**Task requirements:** Find the lines of the listing that contain the string "Cloud", and return them.

· · ·

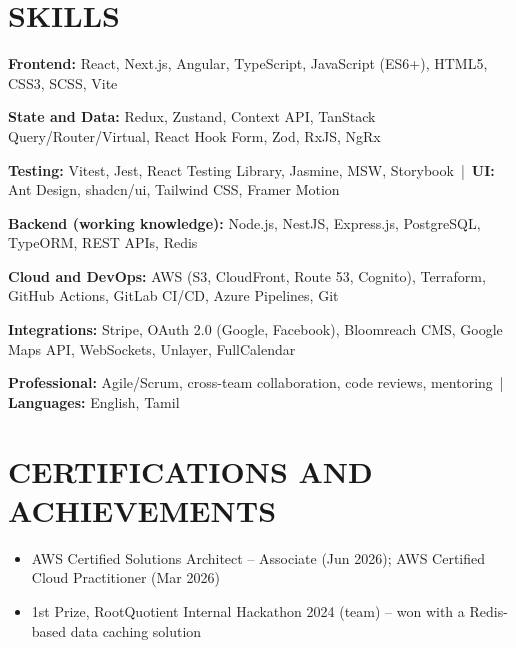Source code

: \documentclass[10pt,a4paper]{article}
\begin{document}
\section*{SKILLS}
\textbf{Frontend:} React, Next.js, Angular, TypeScript, JavaScript (ES6+), HTML5, CSS3, SCSS, Vite\par\vspace{0.8pt}
\textbf{State and Data:} Redux, Zustand, Context API, TanStack Query/Router/Virtual, React Hook Form, Zod, RxJS, NgRx\par\vspace{0.8pt}
\textbf{Testing:} Vitest, Jest, React Testing Library, Jasmine, MSW, Storybook \,|\, \textbf{UI:} Ant Design, shadcn/ui, Tailwind CSS, Framer Motion\par\vspace{0.8pt}
\textbf{Backend (working knowledge):} Node.js, NestJS, Express.js, PostgreSQL, TypeORM, REST APIs, Redis\par\vspace{0.8pt}
\textbf{Cloud and DevOps:} AWS (S3, CloudFront, Route 53, Cognito), Terraform, GitHub Actions, GitLab CI/CD, Azure Pipelines, Git\par\vspace{0.8pt}
\textbf{Integrations:} Stripe, OAuth 2.0 (Google, Facebook), Bloomreach CMS, Google Maps API, WebSockets, Unlayer, FullCalendar\par\vspace{0.8pt}
\textbf{Professional:} Agile/Scrum, cross-team collaboration, code reviews, mentoring \,|\, \textbf{Languages:} English, Tamil\par

\section*{CERTIFICATIONS AND ACHIEVEMENTS}
\begin{itemize}
  \item AWS Certified Solutions Architect -- Associate (Jun 2026); AWS Certified Cloud Practitioner (Mar 2026)
  \item 1st Prize, RootQuotient Internal Hackathon 2024 (team) -- won with a Redis-based data caching solution
\end{itemize}
\end{document}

· · ·

**Written response:**
\textbf{Cloud and DevOps:} AWS (S3, CloudFront, Route 53, Cognito), Terraform, GitHub Actions, GitLab CI/CD, Azure Pipelines, Git\par\vspace{0.8pt}
  \item AWS Certified Solutions Architect -- Associate (Jun 2026); AWS Certified Cloud Practitioner (Mar 2026)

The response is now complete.